> [Prompt]: Return every line from the records below that has the word "metadata".

[Stored dataset items]
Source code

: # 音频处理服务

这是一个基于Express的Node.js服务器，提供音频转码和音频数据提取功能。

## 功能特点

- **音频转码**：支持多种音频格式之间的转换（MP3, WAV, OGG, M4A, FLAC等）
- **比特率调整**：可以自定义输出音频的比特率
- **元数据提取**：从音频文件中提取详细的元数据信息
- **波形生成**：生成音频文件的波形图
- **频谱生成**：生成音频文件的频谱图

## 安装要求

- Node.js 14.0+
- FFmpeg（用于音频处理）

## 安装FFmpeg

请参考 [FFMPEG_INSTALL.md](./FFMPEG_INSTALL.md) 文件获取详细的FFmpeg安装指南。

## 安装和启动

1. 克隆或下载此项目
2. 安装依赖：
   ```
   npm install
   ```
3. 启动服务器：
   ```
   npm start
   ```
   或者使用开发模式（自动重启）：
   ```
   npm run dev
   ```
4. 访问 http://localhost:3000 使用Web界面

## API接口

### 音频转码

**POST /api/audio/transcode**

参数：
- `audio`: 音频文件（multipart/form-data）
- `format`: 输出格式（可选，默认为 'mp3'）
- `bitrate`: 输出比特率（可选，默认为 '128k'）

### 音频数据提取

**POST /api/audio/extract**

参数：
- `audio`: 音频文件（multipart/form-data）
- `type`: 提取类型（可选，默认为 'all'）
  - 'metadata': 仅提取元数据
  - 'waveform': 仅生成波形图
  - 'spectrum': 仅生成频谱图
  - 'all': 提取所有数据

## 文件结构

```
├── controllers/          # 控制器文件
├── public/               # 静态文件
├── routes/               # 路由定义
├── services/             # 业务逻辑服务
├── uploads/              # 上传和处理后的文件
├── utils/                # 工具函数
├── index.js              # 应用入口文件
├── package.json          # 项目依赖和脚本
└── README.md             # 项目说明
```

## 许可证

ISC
==
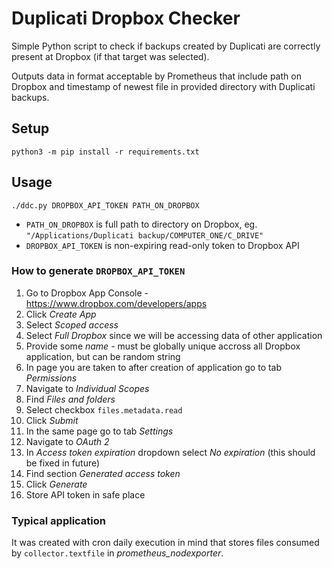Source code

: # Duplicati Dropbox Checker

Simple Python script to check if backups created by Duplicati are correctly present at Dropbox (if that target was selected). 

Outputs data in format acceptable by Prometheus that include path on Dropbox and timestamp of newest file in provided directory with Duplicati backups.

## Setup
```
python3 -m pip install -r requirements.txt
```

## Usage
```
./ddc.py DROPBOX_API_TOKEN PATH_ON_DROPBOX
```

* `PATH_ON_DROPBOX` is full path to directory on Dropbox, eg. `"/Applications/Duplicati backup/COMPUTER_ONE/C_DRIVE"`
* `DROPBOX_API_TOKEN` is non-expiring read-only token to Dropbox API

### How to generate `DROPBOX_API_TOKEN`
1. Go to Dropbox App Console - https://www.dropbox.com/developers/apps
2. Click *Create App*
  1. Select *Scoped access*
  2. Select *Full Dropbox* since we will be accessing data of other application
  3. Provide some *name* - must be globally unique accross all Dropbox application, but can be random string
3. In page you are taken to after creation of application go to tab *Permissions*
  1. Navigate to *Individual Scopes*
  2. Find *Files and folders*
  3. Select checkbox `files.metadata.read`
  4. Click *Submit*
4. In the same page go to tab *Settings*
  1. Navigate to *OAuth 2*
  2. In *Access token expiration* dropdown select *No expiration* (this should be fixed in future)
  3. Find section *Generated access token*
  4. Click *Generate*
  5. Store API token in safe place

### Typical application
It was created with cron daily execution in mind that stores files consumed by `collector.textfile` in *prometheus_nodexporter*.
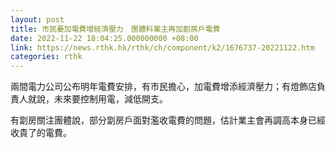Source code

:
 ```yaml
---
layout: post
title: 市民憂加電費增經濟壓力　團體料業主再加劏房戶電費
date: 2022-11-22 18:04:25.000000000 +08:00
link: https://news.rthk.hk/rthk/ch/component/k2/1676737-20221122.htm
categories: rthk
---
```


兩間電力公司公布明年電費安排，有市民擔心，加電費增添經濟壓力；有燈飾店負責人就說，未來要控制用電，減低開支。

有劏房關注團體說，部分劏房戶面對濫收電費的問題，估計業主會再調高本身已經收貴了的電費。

> [Completed exercise]:
  - 'metadata': 仅提取元数据
  3. Select checkbox `files.metadata.read`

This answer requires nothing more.